Soft Light and Sharp Focus: Tom Newby PDF Print E-mail

In his 14 years taking photographs for Powerboat, Tom Newby defined the art of high-performance boat photography.

Covering the 2001 APBA Offshore World Championships in Key West, Fla., photographer Tom Newby noticed a boat running on the edge of control. As he watched the boat fight for stability from the helicopter carrying him, he was certain that it would eventually cross over that edge.

"Stick with Ettore," Newby told the pilot.

A few moments later, Newby's hunch became all-too-real and the 39-foot Ettore V-bottom turned into a submarine. The result, at least for the photographer, was perhaps the most spectacular action sequence in offshore racing history.

Newby credited capturing the crash, which both the driver and throttleman survived, to luck, but the truth was a whole lot different. By the time he photographed the Ettore "stuff" sequence, Newby had been shooting offshore racing for eight years. His unmatched instinct and patience came from experience. He knew the sport—knew what looked right and what didn't. He knew where to be.

Knowing where to be and how things should look defined Newby as a boat photographer. Those attributes blended perfectly with his formidable work ethic, refusal-to-compromise quality in any form, and of course, his attention—perhaps obsession—to detail.

For Newby, shooting boats running in hard midday light was out, unless there had been an earthquake in the early morning and a hurricane was going to spoil the late-afternoon shoot. He could spot a footprint on a swim platform from 200 feet above and 300 feet behind the offending boat.

Even on 40-degree mornings, windbreakers and sweatshirts were a no-no, punishable by 30 minutes of "What'd you do that for?" at breakfast after the shoot. Because that's not how performance boating was supposed to look. It was supposed to look fun, warm, appealing. Maybe even a little sexy. But never cold.

Newby knew that, and even though Powerboat's drivers, co-pilots and models might curse him through chattering teeth on frigid mornings, they knew he was right. He held them to the same high standard to which he held himself.

So there was always time for "one more run," and there was always another memory card to fill for his digital camera. Back in the days when he shot slides, there was always another roll of film. Newby knew that of the 300 or so images of each boat he captured during Powerboat's Performance Trials and Roundups, only one could be the best. That's the one he cared about and getting it took hard work.

Tom Newby never resorted to photographic clichés or gimmicks when it came to running shots. He rarely panned and he didn't use deliberately low shutter speeds. Clean defined his style. Crisp was his focus. If a model's hair was trailing in the breeze, he wanted readers to be able to see every strand.

The same applied to Newby's portraiture for personality profiles. He always posed his subjects, from Gary Stray of Super Cat Rigging to Debbie Christensen of Advantage Boats, but he created settings in which he knew they'd be comfortable. When Stray donned a lab coat and grabbed a wrench in a "mad scientist" pose, the image Newby captured exposed the normally understated Stray's inner 14-year-old. When Christensen stood in front of the Harley she rides, the photo revealed the soul of a remarkable woman reborn through loss.
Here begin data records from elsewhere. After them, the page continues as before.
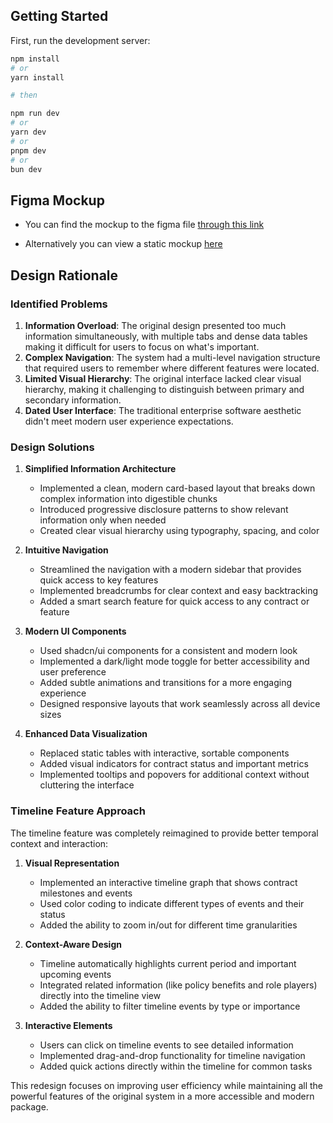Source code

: ## Getting Started

First, run the development server:

```bash
npm install
# or
yarn install

# then

npm run dev
# or
yarn dev
# or
pnpm dev
# or
bun dev
```

## Figma Mockup
- You can find the mockup to the figma file [through this link](https://www.figma.com/proto/7xnAWUNHqQbLlrczt3sCw9/Contract-Summary?node-id=0-16&p=f&t=IJfmdrG3MuXt07pK-1&scaling=scale-down&content-scaling=fixed&page-id=0%3A1)

- Alternatively you can view a static mockup [here](/Mockup.png)


## Design Rationale

### Identified Problems
1. **Information Overload**: The original design presented too much information simultaneously, with multiple tabs and dense data tables making it difficult for users to focus on what's important.
2. **Complex Navigation**: The system had a multi-level navigation structure that required users to remember where different features were located.
3. **Limited Visual Hierarchy**: The original interface lacked clear visual hierarchy, making it challenging to distinguish between primary and secondary information.
4. **Dated User Interface**: The traditional enterprise software aesthetic didn't meet modern user experience expectations.

### Design Solutions
1. **Simplified Information Architecture**
   - Implemented a clean, modern card-based layout that breaks down complex information into digestible chunks
   - Introduced progressive disclosure patterns to show relevant information only when needed
   - Created clear visual hierarchy using typography, spacing, and color

2. **Intuitive Navigation**
   - Streamlined the navigation with a modern sidebar that provides quick access to key features
   - Implemented breadcrumbs for clear context and easy backtracking
   - Added a smart search feature for quick access to any contract or feature

3. **Modern UI Components**
   - Used shadcn/ui components for a consistent and modern look
   - Implemented a dark/light mode toggle for better accessibility and user preference
   - Added subtle animations and transitions for a more engaging experience
   - Designed responsive layouts that work seamlessly across all device sizes

4. **Enhanced Data Visualization**
   - Replaced static tables with interactive, sortable components
   - Added visual indicators for contract status and important metrics
   - Implemented tooltips and popovers for additional context without cluttering the interface

### Timeline Feature Approach
The timeline feature was completely reimagined to provide better temporal context and interaction:

1. **Visual Representation**
   - Implemented an interactive timeline graph that shows contract milestones and events
   - Used color coding to indicate different types of events and their status
   - Added the ability to zoom in/out for different time granularities

2. **Context-Aware Design**
   - Timeline automatically highlights current period and important upcoming events
   - Integrated related information (like policy benefits and role players) directly into the timeline view
   - Added the ability to filter timeline events by type or importance

3. **Interactive Elements**
   - Users can click on timeline events to see detailed information
   - Implemented drag-and-drop functionality for timeline navigation
   - Added quick actions directly within the timeline for common tasks

This redesign focuses on improving user efficiency while maintaining all the powerful features of the original system in a more accessible and modern package.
Though Newby was a born perfectionist, his drive to make things right on every shoot was honed as an assistant to an automotive photographer. "Car shooters" and the art directors they answer to are notoriously picky. So Newby spent many days scouting "perfect" locations on dry lake beds in the deserts of California and Arizona.

Years later, a colleague was driving through the desert with him on their way to the Colorado River in Parker, Ariz., and caught him staring into oblivion. Asked what he was looking at, Newby responded, "I think I did a shoot out there once."

What began on those sun-bleached lake beds became a standard-setting career in powerboat photography. That career carried Newby to coastal Peru and the Persian Gulf, to the island nation of Malta and the waters of Manhattan and the untamed Amazon. Along the way, he plied his art on more epic waterways than most people could name—much less visit and capture—in a lifetime.